If we ensure the cost of administration remains comparatively cheap there is no justification for universal benefits. That the better off more than pay their way isn’t in dispute, however it isn’t relevant. What’s important is the simple logic reminding us that an increased tax liability from giving a benefit to the rich (or indeed anyone) is paid for through the taxation of everyone else. To quote Harold Wilson:
One man's wage rise is another man's price increase.
Avoid the word subsidy if you wish, call it an entitlement if you must, but the poor will definitely pay.

Tuesday, 5 October 2010

A rant on all your taxes

Universal benefits, what are they good for? I’d have said “absolutely nothing” but such benefits have become a mutated refund from a labyrinthine tax system, one that leaves us unable to calculate our actual tax burden or even an estimated average that you can trust. I like Paul Waugh’s description of child benefit as a token rebate for those where the benefit is their only ‘take’ from the state.

Judging any tax in isolation is completely pointless but it won’t stop childless people complaining that they subsidise the rest, or George Osborne on a similar tack telling us that it’s ‘unfair’ for the poor to subsidise the rich; I admire his chutzpah but he's talking complete bollocks. The chancellor is doing the right thing but for the wrong reasons and his real reason of course is to make any subsequent cuts more palatable. Such nonsense reminds me of the good old days of another kind of cut, a tax cut, and the obligatory interview with your average family who would lament “it’s not fair for others that we’re being given this money”. You’re not being given anything you idiots, they’re taking less away!

You can’t judge a tax by its name. No one believes that vehicle tax and petrol tax is spent on road maintenance or that it discourages us from driving. Despite this we’ve had numerous attempts at introducing another ‘green’ tax, a road tax; that would be three taxes that I’d have to pay to be able to do one thing - drive to work – all so I can pay more tax.

Contributing according to my means is a duty I gladly accept but I object to a deliberate obfuscation of how much I’m paying, whether it's through the creation of new taxes or additional taxes on something that is already taxed, and then throwing in populist ad-hoc universal rebates such as child benefit or even the winter fuel allowance. Removing the universality of child benefit is one tiny step in the right direction and a simplified universal credit system may prove to be another. Let me at least understand my liability rather than hide me from the truth.
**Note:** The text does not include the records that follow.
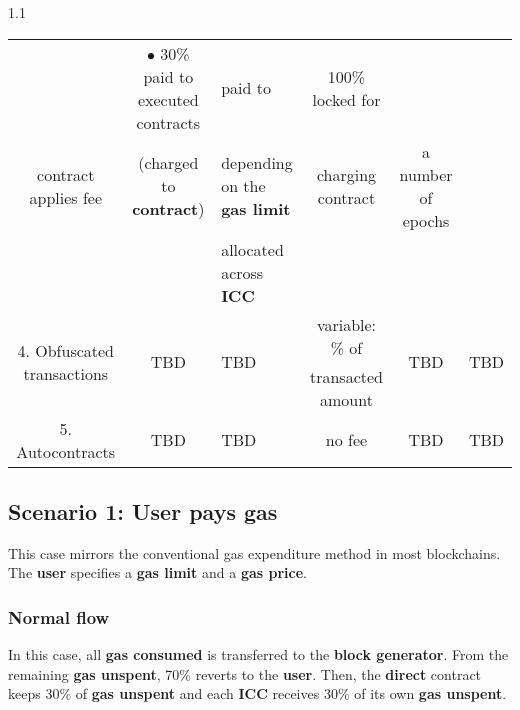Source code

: \documentclass[twocolumn, nofootinbib]{revtex4-2} %
\newcommand{\emphasize}[1]{\textbf{#1}\xspace}
\newcommand{\blockgenerator}{\emphasize{block generator}}
\newcommand{\contract}{\emphasize{contract}}
\newcommand{\direct}{\emphasize{direct}}
\newcommand{\gasprice}{\emphasize{gas price}}
\newcommand{\gaslimit}{\emphasize{gas limit}}
\newcommand{\gasconsumed}{\emphasize{gas consumed}}
\newcommand{\gasunspent}{\emphasize{gas unspent}}
\newcommand{\icc}{\emphasize{ICC}}
\newcommand{\user}{\emphasize{user}}
\begin{document}
\begin{table*}[t]
\begin{spacing}{1.1}
{\begin{tabular}{| c | c | l | c | c | c |}
					& $\bullet$ 30\% paid to executed contracts
					& paid to
					& 100\% locked for
					&
					\\
					contract applies fee
					& (charged to \contract)
					& \hspace{0.2cm} depending on the \gaslimit
					& charging contract
					& a number of epochs
					&
					\\
					&
					& \hspace{0.2cm} allocated across \icc
					&
					&
					&
					\\ \hline
					\multirow{2}{*}{4. Obfuscated transactions}
					& \multirow{2}{*}{TBD}
					& \multirow{2}{*}{TBD}
					& variable: \% of
					& \multirow{2}{*}{TBD}
					& \multirow{2}{*}{TBD}
					\\

					&
					&
					& transacted amount
					&
					&
					\\
					\hline
					5. Autocontracts
					& TBD
					& TBD
					& no fee
					& TBD
					& TBD
					\\
					\hline
				\end{tabular}
			}
			\caption{Summary of how gas and fees are handled in each scenario.}
			\label{tab:gas}
		\end{spacing}
	\end{table*}

    \subsection{Scenario 1: User pays gas}\label{sec:specifications:scenario-1}
    This case mirrors the conventional gas expenditure method in most
    blockchains.
    The \user specifies a \gaslimit and a \gasprice.

    \subsubsection{Normal flow}\label{sec:specifications:scenario-1:normal-flow}

    In this case, all \gasconsumed is transferred to the \blockgenerator. From the remaining \gasunspent, 70\% reverts to the \user. Then, the \direct contract keeps 30\% of \gasunspent and each \icc receives 30\% of its own \gasunspent.
\end{document}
Wednesday, 10 February 2010

Half way to being the new Robin Hood

There's a great moment in Blackadder the Third in which Baldrick describes his new hero, The Shadow:
What a man! They say he's half way to being the new Robin Hood... he steals from the rich, but he hasn't gone round to giving it to the poor yet.
Tax burden
This was my first thought on hearing of the new Robin Hood tax campaign; which it is suggested would be the first tax in history that wasn't somehow passed on to the consumer. Such a thing isn't possible, the market will always adjust, but the trouble is that in this country the consumer is also a sucker; probably believing there really is a big stack of unused cash ready to be spent on good causes. This is to say nothing of his gullibility as to the causes that any revenue will support – in reality existing expenditure would get cut to zero as soon as this new source of funding was secured.

Whilst we may not be the customers of the proposed targets, the market has an astonishing ability to pass on the cost, from institution to institution, all the way down a chain of which we're at the bottom. It would be more efficient to prop up the banks with less of our money and tax us directly rather than indulge in all this smoke and mirrors; but then even the suckers would know what was going on.